Sale luminose, ampie vetrate, un ambiente d’ispirazione déco e un’atmosfera confortevole ed elegante, che si estende fino all’esterno con il dehor nella piazza da cui il Ristorante prende il nome, come vero e proprio omaggio alla città. «Stiamo puntando molto sulla territorialità rivista in piatti gastronomici - spiega Ribaldone - Riteniamo che coinvolgere il territorio nella cucina rappresenta un ottimo biglietto da visita per chi ci viene a trovare. Un omaggio al territorio che ci ospita. Una cucina che coinvolge cuore e pancia, intesa come emozione. Stessa cosa vale per la carta dei vini che contempla una variegata selezione di prestigiose etichette dell’Oltrepò Pavese, zona purtroppo poco conosciuta ma che regala importanti sorprese nel bicchiere».

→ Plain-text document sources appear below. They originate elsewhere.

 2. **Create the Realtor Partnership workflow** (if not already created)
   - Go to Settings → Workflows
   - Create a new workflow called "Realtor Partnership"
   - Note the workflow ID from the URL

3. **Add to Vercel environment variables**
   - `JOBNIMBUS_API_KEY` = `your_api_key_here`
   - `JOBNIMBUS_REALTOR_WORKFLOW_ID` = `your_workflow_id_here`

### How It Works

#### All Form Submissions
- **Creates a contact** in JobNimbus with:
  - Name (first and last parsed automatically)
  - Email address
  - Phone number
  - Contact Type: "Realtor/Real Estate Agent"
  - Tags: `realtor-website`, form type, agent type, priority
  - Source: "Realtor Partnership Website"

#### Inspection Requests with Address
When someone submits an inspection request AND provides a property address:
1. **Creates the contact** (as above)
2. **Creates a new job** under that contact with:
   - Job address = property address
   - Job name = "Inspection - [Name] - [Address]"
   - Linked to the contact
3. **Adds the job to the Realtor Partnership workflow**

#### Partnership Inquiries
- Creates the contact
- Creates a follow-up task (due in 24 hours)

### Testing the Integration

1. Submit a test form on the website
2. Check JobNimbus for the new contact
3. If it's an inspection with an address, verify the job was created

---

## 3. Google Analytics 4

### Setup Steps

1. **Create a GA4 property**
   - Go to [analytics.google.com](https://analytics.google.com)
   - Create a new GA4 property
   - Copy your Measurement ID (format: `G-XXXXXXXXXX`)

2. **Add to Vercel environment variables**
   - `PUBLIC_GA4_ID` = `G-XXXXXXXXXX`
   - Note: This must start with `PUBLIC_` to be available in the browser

Un interno del Ristorante Lino (Lino, il ristorante di Pavia che mette nel piatto il territorio)
Un interno del Ristorante Lino

Per l’occasione è stato presentato il menù estivo del Lino, una selezione di piatti che non dimenticano la territorialità mixata ad una cucina più gastronomica. Il giusto connubio capace di emozionare ed entusiasmare i palati per la precisione nella gestione dei prodotti, per la qualità degli stessi e per la capacità di coniugare sapori tante volte agli antipodi come la maionese di ostriche con la bavetta di manzo. Un locale che guarda avanti non solo nell’elaborazione del piatto ma anche sotto altri aspetti.

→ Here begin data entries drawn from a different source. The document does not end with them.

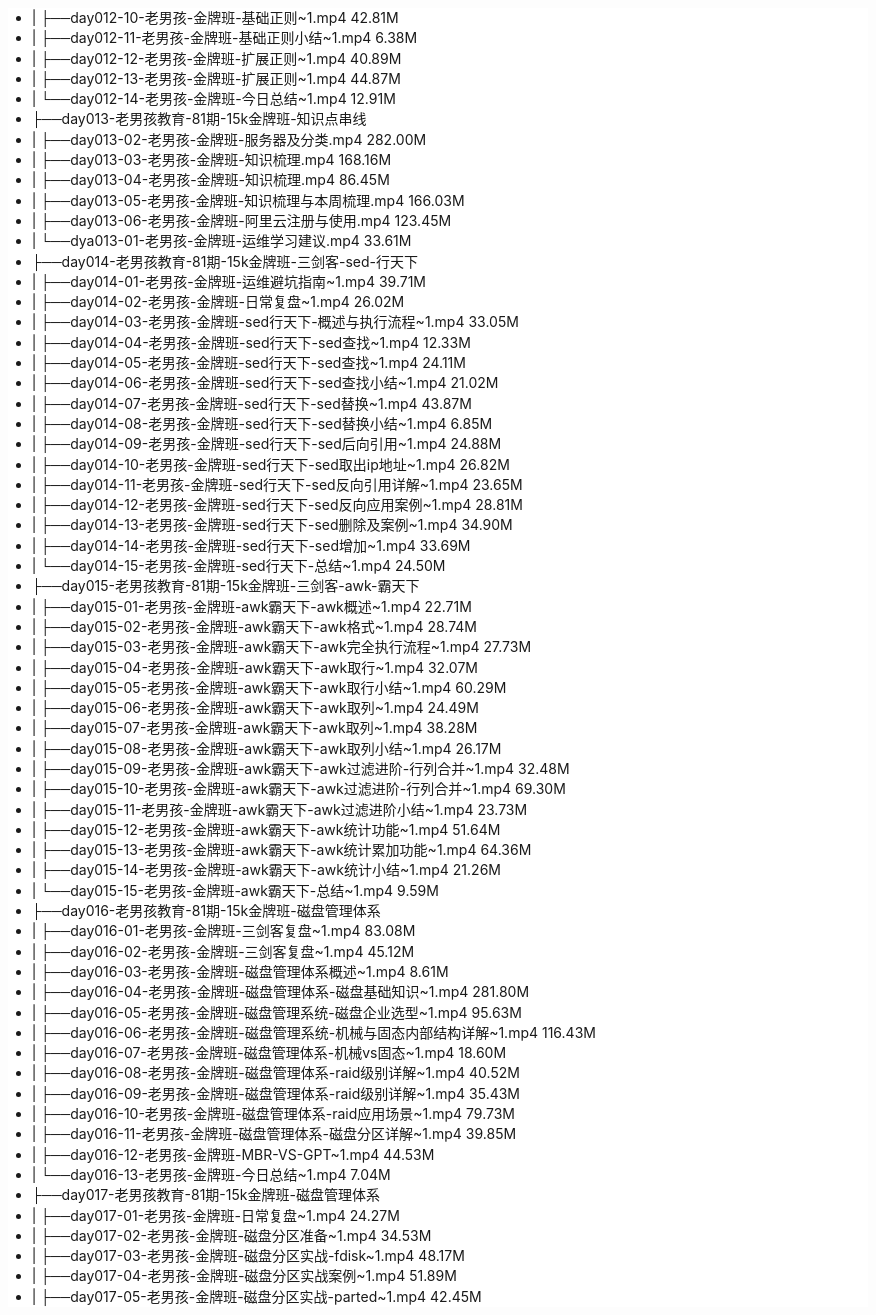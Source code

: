 - |   ├──day012-10-老男孩-金牌班-基础正则~1.mp4  42.81M
- |   ├──day012-11-老男孩-金牌班-基础正则小结~1.mp4  6.38M
- |   ├──day012-12-老男孩-金牌班-扩展正则~1.mp4  40.89M
- |   ├──day012-13-老男孩-金牌班-扩展正则~1.mp4  44.87M
- |   └──day012-14-老男孩-金牌班-今日总结~1.mp4  12.91M
- ├──day013-老男孩教育-81期-15k金牌班-知识点串线  
- |   ├──day013-02-老男孩-金牌班-服务器及分类.mp4  282.00M
- |   ├──day013-03-老男孩-金牌班-知识梳理.mp4  168.16M
- |   ├──day013-04-老男孩-金牌班-知识梳理.mp4  86.45M
- |   ├──day013-05-老男孩-金牌班-知识梳理与本周梳理.mp4  166.03M
- |   ├──day013-06-老男孩-金牌班-阿里云注册与使用.mp4  123.45M
- |   └──dya013-01-老男孩-金牌班-运维学习建议.mp4  33.61M
- ├──day014-老男孩教育-81期-15k金牌班-三剑客-sed-行天下  
- |   ├──day014-01-老男孩-金牌班-运维避坑指南~1.mp4  39.71M
- |   ├──day014-02-老男孩-金牌班-日常复盘~1.mp4  26.02M
- |   ├──day014-03-老男孩-金牌班-sed行天下-概述与执行流程~1.mp4  33.05M
- |   ├──day014-04-老男孩-金牌班-sed行天下-sed查找~1.mp4  12.33M
- |   ├──day014-05-老男孩-金牌班-sed行天下-sed查找~1.mp4  24.11M
- |   ├──day014-06-老男孩-金牌班-sed行天下-sed查找小结~1.mp4  21.02M
- |   ├──day014-07-老男孩-金牌班-sed行天下-sed替换~1.mp4  43.87M
- |   ├──day014-08-老男孩-金牌班-sed行天下-sed替换小结~1.mp4  6.85M
- |   ├──day014-09-老男孩-金牌班-sed行天下-sed后向引用~1.mp4  24.88M
- |   ├──day014-10-老男孩-金牌班-sed行天下-sed取出ip地址~1.mp4  26.82M
- |   ├──day014-11-老男孩-金牌班-sed行天下-sed反向引用详解~1.mp4  23.65M
- |   ├──day014-12-老男孩-金牌班-sed行天下-sed反向应用案例~1.mp4  28.81M
- |   ├──day014-13-老男孩-金牌班-sed行天下-sed删除及案例~1.mp4  34.90M
- |   ├──day014-14-老男孩-金牌班-sed行天下-sed增加~1.mp4  33.69M
- |   └──day014-15-老男孩-金牌班-sed行天下-总结~1.mp4  24.50M
- ├──day015-老男孩教育-81期-15k金牌班-三剑客-awk-霸天下  
- |   ├──day015-01-老男孩-金牌班-awk霸天下-awk概述~1.mp4  22.71M
- |   ├──day015-02-老男孩-金牌班-awk霸天下-awk格式~1.mp4  28.74M
- |   ├──day015-03-老男孩-金牌班-awk霸天下-awk完全执行流程~1.mp4  27.73M
- |   ├──day015-04-老男孩-金牌班-awk霸天下-awk取行~1.mp4  32.07M
- |   ├──day015-05-老男孩-金牌班-awk霸天下-awk取行小结~1.mp4  60.29M
- |   ├──day015-06-老男孩-金牌班-awk霸天下-awk取列~1.mp4  24.49M
- |   ├──day015-07-老男孩-金牌班-awk霸天下-awk取列~1.mp4  38.28M
- |   ├──day015-08-老男孩-金牌班-awk霸天下-awk取列小结~1.mp4  26.17M
- |   ├──day015-09-老男孩-金牌班-awk霸天下-awk过滤进阶-行列合并~1.mp4  32.48M
- |   ├──day015-10-老男孩-金牌班-awk霸天下-awk过滤进阶-行列合并~1.mp4  69.30M
- |   ├──day015-11-老男孩-金牌班-awk霸天下-awk过滤进阶小结~1.mp4  23.73M
- |   ├──day015-12-老男孩-金牌班-awk霸天下-awk统计功能~1.mp4  51.64M
- |   ├──day015-13-老男孩-金牌班-awk霸天下-awk统计累加功能~1.mp4  64.36M
- |   ├──day015-14-老男孩-金牌班-awk霸天下-awk统计小结~1.mp4  21.26M
- |   └──day015-15-老男孩-金牌班-awk霸天下-总结~1.mp4  9.59M
- ├──day016-老男孩教育-81期-15k金牌班-磁盘管理体系  
- |   ├──day016-01-老男孩-金牌班-三剑客复盘~1.mp4  83.08M
- |   ├──day016-02-老男孩-金牌班-三剑客复盘~1.mp4  45.12M
- |   ├──day016-03-老男孩-金牌班-磁盘管理体系概述~1.mp4  8.61M
- |   ├──day016-04-老男孩-金牌班-磁盘管理体系-磁盘基础知识~1.mp4  281.80M
- |   ├──day016-05-老男孩-金牌班-磁盘管理系统-磁盘企业选型~1.mp4  95.63M
- |   ├──day016-06-老男孩-金牌班-磁盘管理系统-机械与固态内部结构详解~1.mp4  116.43M
- |   ├──day016-07-老男孩-金牌班-磁盘管理体系-机械vs固态~1.mp4  18.60M
- |   ├──day016-08-老男孩-金牌班-磁盘管理体系-raid级别详解~1.mp4  40.52M
- |   ├──day016-09-老男孩-金牌班-磁盘管理体系-raid级别详解~1.mp4  35.43M
- |   ├──day016-10-老男孩-金牌班-磁盘管理体系-raid应用场景~1.mp4  79.73M
- |   ├──day016-11-老男孩-金牌班-磁盘管理体系-磁盘分区详解~1.mp4  39.85M
- |   ├──day016-12-老男孩-金牌班-MBR-VS-GPT~1.mp4  44.53M
- |   └──day016-13-老男孩-金牌班-今日总结~1.mp4  7.04M
- ├──day017-老男孩教育-81期-15k金牌班-磁盘管理体系  
- |   ├──day017-01-老男孩-金牌班-日常复盘~1.mp4  24.27M
- |   ├──day017-02-老男孩-金牌班-磁盘分区准备~1.mp4  34.53M
- |   ├──day017-03-老男孩-金牌班-磁盘分区实战-fdisk~1.mp4  48.17M
- |   ├──day017-04-老男孩-金牌班-磁盘分区实战案例~1.mp4  51.89M
- |   ├──day017-05-老男孩-金牌班-磁盘分区实战-parted~1.mp4  42.45M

La terrazza esterna del locale (Lino, il ristorante di Pavia che mette nel piatto il territorio)
La terrazza esterna del locale

«A breve partiranno degli importanti lavori che porteranno il Lino ad essere un locale a 360 gradi, dinamico, capace di dare una scossa positiva, ce lo auguriamo, al mondo della ristoranzione pavese - dice ancora Ribaldone - Al ristorante gourmet si affiancheranno un bistrot, poi un’altra ala che considero più ibrida per le colazioni e la degustazione della pizza ed, infine, una cantina accostata ad un’area dedicata agli assaggi dei dessert. Un passo in avanti non da poco che speriamo ci possa regalare delle soddisfazioni. Noi ci crediamo».

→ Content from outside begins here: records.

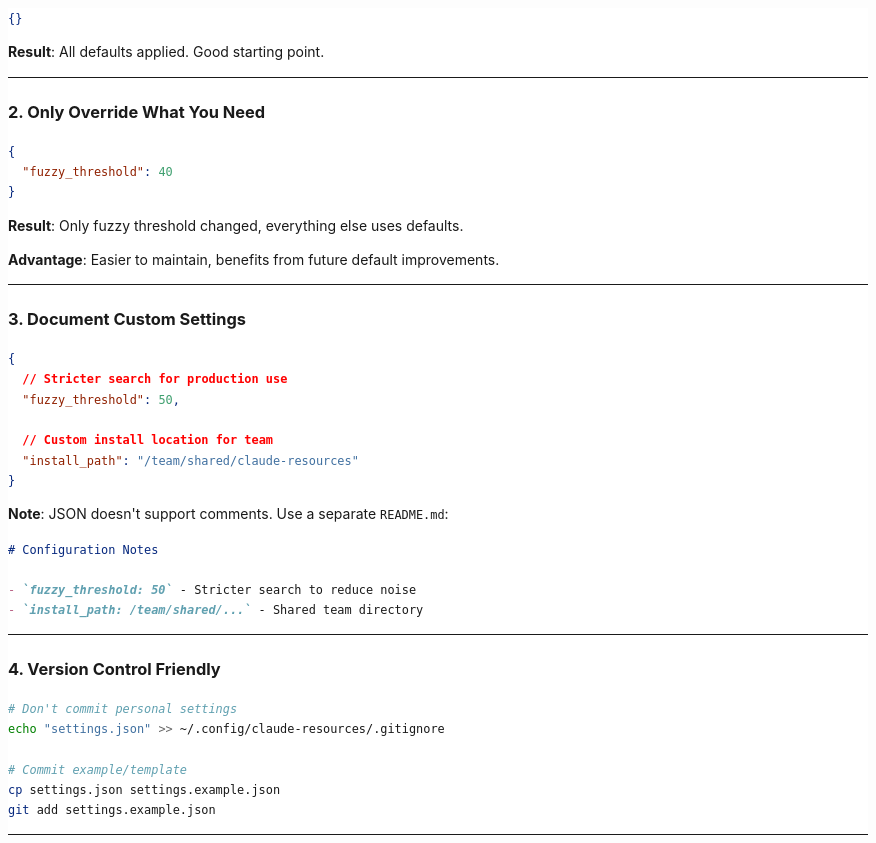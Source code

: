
 ```json
{}
```

**Result**: All defaults applied. Good starting point.

---

### 2. Only Override What You Need

```json
{
  "fuzzy_threshold": 40
}
```

**Result**: Only fuzzy threshold changed, everything else uses defaults.

**Advantage**: Easier to maintain, benefits from future default improvements.

---

### 3. Document Custom Settings

```json
{
  // Stricter search for production use
  "fuzzy_threshold": 50,

  // Custom install location for team
  "install_path": "/team/shared/claude-resources"
}
```

**Note**: JSON doesn't support comments. Use a separate `README.md`:

```markdown
# Configuration Notes

- `fuzzy_threshold: 50` - Stricter search to reduce noise
- `install_path: /team/shared/...` - Shared team directory
```

---

### 4. Version Control Friendly

```bash
# Don't commit personal settings
echo "settings.json" >> ~/.config/claude-resources/.gitignore

# Commit example/template
cp settings.json settings.example.json
git add settings.example.json
```

---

La brigata e il menu sono frutto del percorso di consulenza dello chef stellato Andrea Ribaldone che, insieme al resident chef Federico Sgorbini e al Restaurant Manager Fabrizio Ciccarello coordinano il ristorante. In cucina a sposarsi sono due spiriti diversi ma congruenti: quello affermato di Ribaldone che ripercorre i piatti della tradizione, filtrati attraverso l’immaginazione dello chef per dare vita a versioni nuove e rigenerate. Parole d’ordine: materia prima, genuino e territorio. Un menu studiato in collaborazione con il resident chef Federico Sgorbini. Tutto questo lo si è ritrovato nel menù proposto per la degustazione. A comunicare dalla primavera vegetale, gelato alla cipolla rossa di Breme. «Prodotti semplici, ben coniugati - come spiega Sgorbini - Il piatto è il frutto di una scelta meticolosa delle verdure».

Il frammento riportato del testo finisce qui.